Engineers at Northwestern University have developed an artificial intelligence device that identifies abnormal heart rhythms within one-fifth of a heartbeat with more than 98% accuracy. Inspired by the cerebellum, the brain region responsible for reflex responses, the device achieves this near-instant detection with about 10,000 times fewer computer operations than traditional AI. This energy efficiency comes from mimicking how the cerebellum prioritizes unexpected changes and reserves resources for new events, rather than processing a constant flow of normal data. “In our study, we developed a device that mimics the cerebellum, which controls reflex responses seemingly without thinking,” explains Mark C. Hartham of Northwestern University, who co-led the study. This breakthrough enables low-power, always-on AI systems for a variety of applications, from wearable health monitors to autonomous robots.
Cerebellum-inspired memtransistor design enables efficient novelty detection
The pursuit of energy-efficient artificial intelligence has shifted the focus from the cerebrum to the cerebellum. A new device developed by researchers at Northwestern University enables near-instant novelty detection with significant power savings. This performance improvement stems from a fundamental redesign of the AI hardware, which goes beyond mimicking the brain’s processing centers to emulate the cerebellum’s specialized role in filtering information and responding to change. The team’s innovation is centered around the memtransistor, a device that combines memory and computation into a single unit, significantly reducing energy consumption. This new iteration requires approximately 10,000 times fewer computer operations than standard AI approaches. “With brain-like computing, researchers seek to mimic the cerebrum, which is typically considered the brain’s ‘thinking center,'” explains Mark C. Hartham of Walter P. Kennedy.
The asymmetric design of the memory transistor, made from molybdenum disulfide, an atomically thin semiconductor, allows it to seamlessly switch between excitation and inhibition modes based on voltage direction. This allows the AI to ignore routine data to save power and react instantly to unexpected events, such as irregular heartbeats identified within a fifth of a heartbeat. Researchers envision applications ranging from wearable health monitors and self-driving cars to cybersecurity systems that would benefit from this low-power, always-on capability. Hersam’s team will continue to build on this early success and refine the design to further emulate the cerebellum’s adaptive learning capabilities.

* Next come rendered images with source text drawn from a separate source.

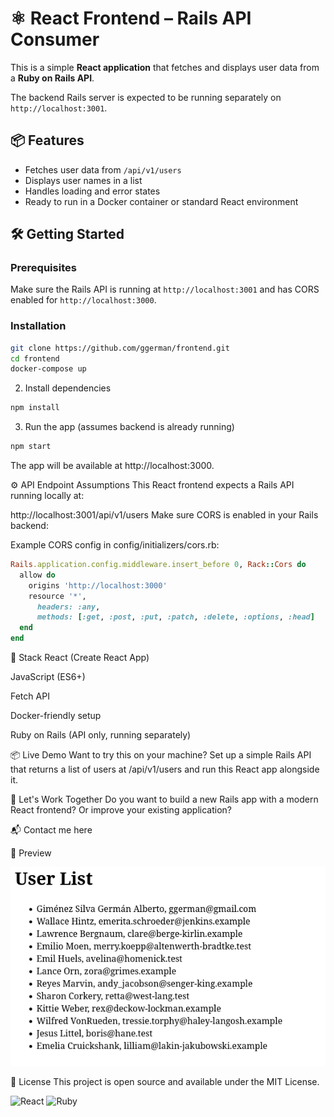 # ⚛️ React Frontend – Rails API Consumer

This is a simple **React application** that fetches and displays user data from a **Ruby on Rails API**.

The backend Rails server is expected to be running separately on `http://localhost:3001`.

## 📦 Features

- Fetches user data from `/api/v1/users`
- Displays user names in a list
- Handles loading and error states
- Ready to run in a Docker container or standard React environment

## 🛠️ Getting Started

### Prerequisites

Make sure the Rails API is running at `http://localhost:3001` and has CORS enabled for `http://localhost:3000`.

### Installation

```bash
git clone https://github.com/ggerman/frontend.git
cd frontend
docker-compose up

```

2. Install dependencies

```bash
npm install
```

3. Run the app (assumes backend is already running)

```bash
npm start
```


The app will be available at http://localhost:3000.

⚙️ API Endpoint Assumptions
This React frontend expects a Rails API running locally at:


http://localhost:3001/api/v1/users
Make sure CORS is enabled in your Rails backend:

Example CORS config in config/initializers/cors.rb:

```ruby
Rails.application.config.middleware.insert_before 0, Rack::Cors do
  allow do
    origins 'http://localhost:3000'
    resource '*',
      headers: :any,
      methods: [:get, :post, :put, :patch, :delete, :options, :head]
  end
end
```

🧱 Stack
React (Create React App)

JavaScript (ES6+)

Fetch API

Docker-friendly setup

Ruby on Rails (API only, running separately)

📦 Live Demo
Want to try this on your machine?
Set up a simple Rails API that returns a list of users at /api/v1/users and run this React app alongside it.

🤝 Let's Work Together
Do you want to build a new Rails app with a modern React frontend?
Or improve your existing application?

📬 Contact me here

📸 Preview

![](./images/Screenshot_20250505_142236.png)

📜 License
This project is open source and available under the MIT License.

<img src="https://upload.wikimedia.org/wikipedia/commons/a/a7/React-icon.svg" alt="React" width="30"/>
<img src="https://upload.wikimedia.org/wikipedia/commons/7/73/Ruby_logo.svg" alt="Ruby" width="30"/>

Memory transistors inspired by our cerebellum detected irregular heartbeats within seconds, before the heartbeat had finished.
This design allows the device to function as both excitatory and inhibitory synapses and reflect competing signals within cerebellar circuits. The research team was able to recreate the dynamics of the cerebellum, where signals remain balanced during normal activity, but change when unexpected events occur. This is achieved by memory transistors that switch between modes simply by reversing the applied voltage. Hartham, co-lead author and Walter P. Murphy Professor of Materials Science and Engineering at Northwestern University, explained that by ignoring routine data and focusing only on anomalies, the device can significantly reduce energy consumption. Researchers are now focused on enabling devices to learn and adapt over time, further refining their ability to distinguish between truly new and familiar events.
Although we have demonstrated parts of the cerebellar neural circuitry, there are still parts that we have yet to emulate.
Rapid ECG analysis demonstrates identification of sub-heartbeat abnormalities
Researchers are increasingly looking to biological systems for inspiration for artificial intelligence, and a team led by Mark C. Hartham at Northwestern University has demonstrated an efficient approach by modeling AI hardware after the cerebellum. Unlike traditional brain-inspired computing, which focuses on the cerebrum, Hersam’s group has developed a device that mimics the cerebellum’s ability to quickly detect unexpected changes, achieving significant reductions in energy consumption. This efficiency comes from a fundamental change in design. The team aggregated memory and computation into a single component called a memtransistor, reducing the need for constant data transfers between separate processing units. A previous study published in Nature Electronics in 2023 showed that AI classification tasks that traditionally required more than 100 transistors could be performed with just two memory transistors, reducing energy usage by a factor of 100.
Current research builds on this foundation by designing memory transistors to mimic cerebellar circuits responsible for novelty detection. This device distinguishes between expected and unexpected events by utilizing both excitatory and inhibitory signals, reflecting the dynamic equilibrium found in the cerebellum. To test the device, researchers analyzed electrocardiogram recordings and found that it was able to ignore normal heartbeats and identify abnormal heart rhythms within one-fifth of a heartbeat. This speed highlights the potential for real-time condition monitoring and other applications requiring immediate response.
In the world of brain-like computing, researchers typically try to mimic the cerebrum, which is considered the brain’s “thinking center.”